**EXERCISE OBJECTIVE:** Among the entries below, tally the lines that include "used", and give the number alone.

[Data extracted from a collection]
▼
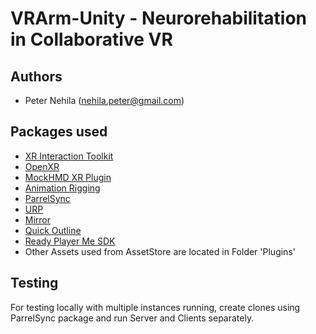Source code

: # VRArm-Unity - Neurorehabilitation in Collaborative VR

## Authors

- Peter Nehila (nehila.peter@gmail.com)

## Packages used

- [XR Interaction Toolkit](https://docs.unity3d.com/Packages/com.unity.xr.interaction.toolkit@2.2/manual/index.html)
- [OpenXR](https://docs.unity3d.com/Packages/com.unity.xr.openxr@1.6/manual/index.html)
- [MockHMD XR Plugin](https://docs.unity3d.com/Packages/com.unity.xr.mock-hmd@1.3/manual/index.html)
- [Animation Rigging](https://docs.unity3d.com/Packages/com.unity.animation.rigging@1.1/manual/index.html)
- [ParrelSync](https://github.com/VeriorPies/ParrelSync/)
- [URP](https://docs.unity3d.com/Packages/com.unity.render-pipelines.universal@12.1/manual/index.html)
- [Mirror](https://assetstore.unity.com/packages/tools/network/mirror-129321)
- [Quick Outline](https://assetstore.unity.com/packages/tools/particles-effects/quick-outline-115488)
- [Ready Player Me SDK](https://docs.readyplayer.me/ready-player-me/integration-guides/unity)
- Other Assets used from AssetStore are located in Folder 'Plugins'

## Testing

For testing locally with multiple instances running, create clones using ParrelSync package and run Server and Clients separately.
▲
**COMPLETED EXERCISE:** 2